### EXERCISE
In the data below, find every line with the word "More" and copy it.
======== RAW DATA
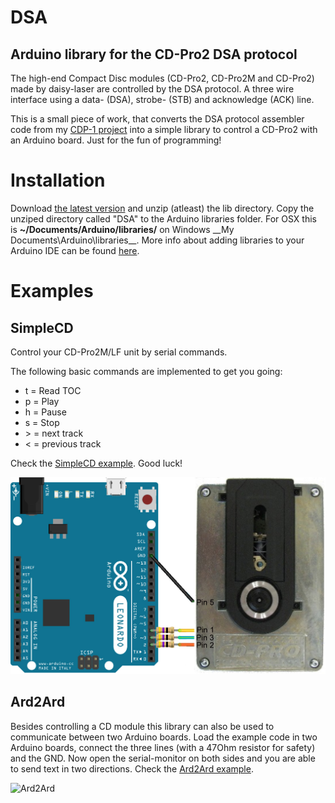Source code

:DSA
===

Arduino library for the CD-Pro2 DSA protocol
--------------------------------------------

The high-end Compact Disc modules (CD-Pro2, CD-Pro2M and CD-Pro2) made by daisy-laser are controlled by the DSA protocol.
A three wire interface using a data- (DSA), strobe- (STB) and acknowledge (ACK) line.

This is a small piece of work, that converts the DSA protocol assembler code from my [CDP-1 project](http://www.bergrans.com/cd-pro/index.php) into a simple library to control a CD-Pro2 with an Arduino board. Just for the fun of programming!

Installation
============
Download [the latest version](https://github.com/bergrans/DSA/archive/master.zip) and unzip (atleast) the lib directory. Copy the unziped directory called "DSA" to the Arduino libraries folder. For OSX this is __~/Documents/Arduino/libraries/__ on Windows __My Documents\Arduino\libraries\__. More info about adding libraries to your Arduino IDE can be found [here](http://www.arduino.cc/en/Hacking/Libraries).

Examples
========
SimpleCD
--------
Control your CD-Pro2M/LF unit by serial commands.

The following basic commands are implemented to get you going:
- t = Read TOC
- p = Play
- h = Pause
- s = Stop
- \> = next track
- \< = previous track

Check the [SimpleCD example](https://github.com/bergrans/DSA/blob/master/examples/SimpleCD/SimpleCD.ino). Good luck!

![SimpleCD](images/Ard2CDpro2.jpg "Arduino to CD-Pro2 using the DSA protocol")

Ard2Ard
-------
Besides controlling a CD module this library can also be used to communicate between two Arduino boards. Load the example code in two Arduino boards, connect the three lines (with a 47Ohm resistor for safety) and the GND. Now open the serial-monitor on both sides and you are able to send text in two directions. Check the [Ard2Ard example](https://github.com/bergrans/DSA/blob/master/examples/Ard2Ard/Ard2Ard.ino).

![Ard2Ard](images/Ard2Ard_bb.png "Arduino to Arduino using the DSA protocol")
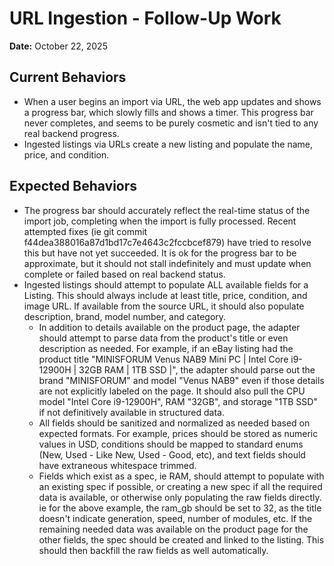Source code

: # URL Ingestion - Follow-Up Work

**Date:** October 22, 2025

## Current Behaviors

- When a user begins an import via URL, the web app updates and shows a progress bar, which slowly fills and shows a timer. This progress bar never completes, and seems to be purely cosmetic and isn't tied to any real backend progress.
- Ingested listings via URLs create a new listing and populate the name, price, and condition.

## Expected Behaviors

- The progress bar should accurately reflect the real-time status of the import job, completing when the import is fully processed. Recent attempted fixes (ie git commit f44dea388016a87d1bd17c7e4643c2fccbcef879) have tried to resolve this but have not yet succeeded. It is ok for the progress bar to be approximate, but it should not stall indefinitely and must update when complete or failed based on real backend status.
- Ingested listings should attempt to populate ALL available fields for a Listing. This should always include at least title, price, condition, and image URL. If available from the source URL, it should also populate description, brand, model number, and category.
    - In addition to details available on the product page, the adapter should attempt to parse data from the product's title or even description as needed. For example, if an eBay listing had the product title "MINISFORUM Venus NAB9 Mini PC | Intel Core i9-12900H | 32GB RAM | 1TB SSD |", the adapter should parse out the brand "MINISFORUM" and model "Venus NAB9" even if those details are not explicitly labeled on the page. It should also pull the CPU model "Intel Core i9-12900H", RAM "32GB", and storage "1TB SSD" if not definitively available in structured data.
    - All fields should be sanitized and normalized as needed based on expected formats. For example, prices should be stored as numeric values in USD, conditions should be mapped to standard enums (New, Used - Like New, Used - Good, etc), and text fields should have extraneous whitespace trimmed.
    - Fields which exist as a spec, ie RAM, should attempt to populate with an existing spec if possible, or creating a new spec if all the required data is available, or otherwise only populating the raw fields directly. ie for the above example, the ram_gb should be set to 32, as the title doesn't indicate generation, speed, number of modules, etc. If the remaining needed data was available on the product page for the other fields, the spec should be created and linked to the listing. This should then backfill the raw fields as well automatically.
================
======== RAW DATA
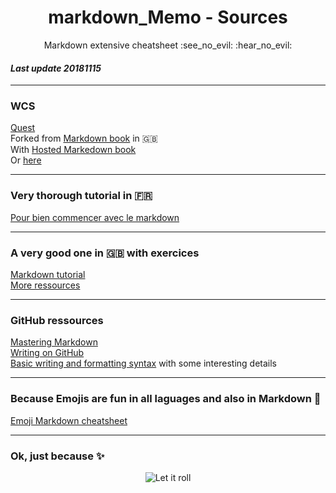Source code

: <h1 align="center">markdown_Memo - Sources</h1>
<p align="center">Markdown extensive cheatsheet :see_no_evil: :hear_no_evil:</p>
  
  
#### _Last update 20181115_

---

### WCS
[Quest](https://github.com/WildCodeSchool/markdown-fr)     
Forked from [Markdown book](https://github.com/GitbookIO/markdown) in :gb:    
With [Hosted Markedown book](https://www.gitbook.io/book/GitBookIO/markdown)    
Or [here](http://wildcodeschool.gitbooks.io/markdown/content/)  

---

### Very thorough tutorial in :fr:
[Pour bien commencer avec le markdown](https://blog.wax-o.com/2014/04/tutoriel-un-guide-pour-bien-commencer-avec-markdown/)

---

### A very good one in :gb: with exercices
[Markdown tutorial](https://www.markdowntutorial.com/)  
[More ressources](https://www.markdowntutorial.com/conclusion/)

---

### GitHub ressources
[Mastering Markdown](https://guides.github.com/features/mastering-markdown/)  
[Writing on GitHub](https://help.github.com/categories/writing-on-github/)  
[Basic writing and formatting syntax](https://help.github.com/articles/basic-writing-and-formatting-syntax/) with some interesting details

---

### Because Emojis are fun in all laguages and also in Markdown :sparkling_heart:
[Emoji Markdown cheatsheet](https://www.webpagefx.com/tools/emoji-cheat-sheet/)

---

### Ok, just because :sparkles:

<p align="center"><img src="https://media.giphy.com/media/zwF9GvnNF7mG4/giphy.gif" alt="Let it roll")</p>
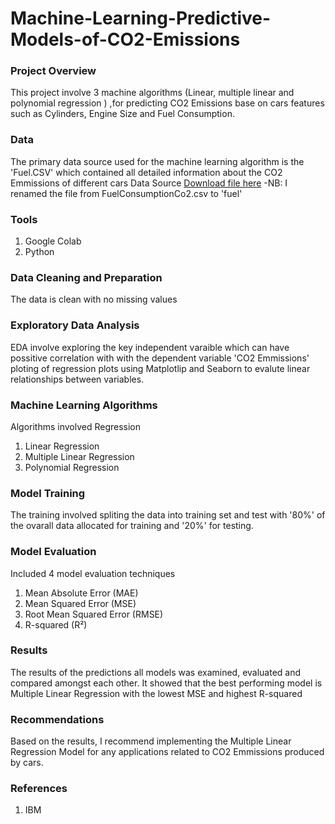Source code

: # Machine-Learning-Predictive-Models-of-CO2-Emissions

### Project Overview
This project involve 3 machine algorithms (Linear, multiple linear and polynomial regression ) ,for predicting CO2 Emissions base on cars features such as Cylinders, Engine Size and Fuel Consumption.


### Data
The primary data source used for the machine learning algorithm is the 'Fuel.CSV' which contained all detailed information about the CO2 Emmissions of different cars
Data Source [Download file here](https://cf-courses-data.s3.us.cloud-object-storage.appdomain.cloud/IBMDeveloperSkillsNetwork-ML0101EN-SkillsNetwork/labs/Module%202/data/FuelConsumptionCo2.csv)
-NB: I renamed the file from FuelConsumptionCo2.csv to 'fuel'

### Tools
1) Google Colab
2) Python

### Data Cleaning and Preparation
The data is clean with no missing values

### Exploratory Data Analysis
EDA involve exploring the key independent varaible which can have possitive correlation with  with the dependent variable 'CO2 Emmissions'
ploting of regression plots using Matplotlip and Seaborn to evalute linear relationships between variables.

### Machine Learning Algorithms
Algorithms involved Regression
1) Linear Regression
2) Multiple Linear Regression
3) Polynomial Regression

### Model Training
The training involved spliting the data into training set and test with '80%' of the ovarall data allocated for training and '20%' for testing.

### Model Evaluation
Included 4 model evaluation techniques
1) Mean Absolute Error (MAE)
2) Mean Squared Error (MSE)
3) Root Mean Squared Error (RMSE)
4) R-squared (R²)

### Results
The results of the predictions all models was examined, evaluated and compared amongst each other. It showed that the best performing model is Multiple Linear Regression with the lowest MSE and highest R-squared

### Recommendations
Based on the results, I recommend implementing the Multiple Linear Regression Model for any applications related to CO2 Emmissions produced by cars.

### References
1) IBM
================
### EXERCISE RESPONSE
Download [the latest version](https://github.com/bergrans/DSA/archive/master.zip) and unzip (atleast) the lib directory. Copy the unziped directory called "DSA" to the Arduino libraries folder. For OSX this is __~/Documents/Arduino/libraries/__ on Windows __My Documents\Arduino\libraries\__. More info about adding libraries to your Arduino IDE can be found [here](http://www.arduino.cc/en/Hacking/Libraries).
[More ressources](https://www.markdowntutorial.com/conclusion/)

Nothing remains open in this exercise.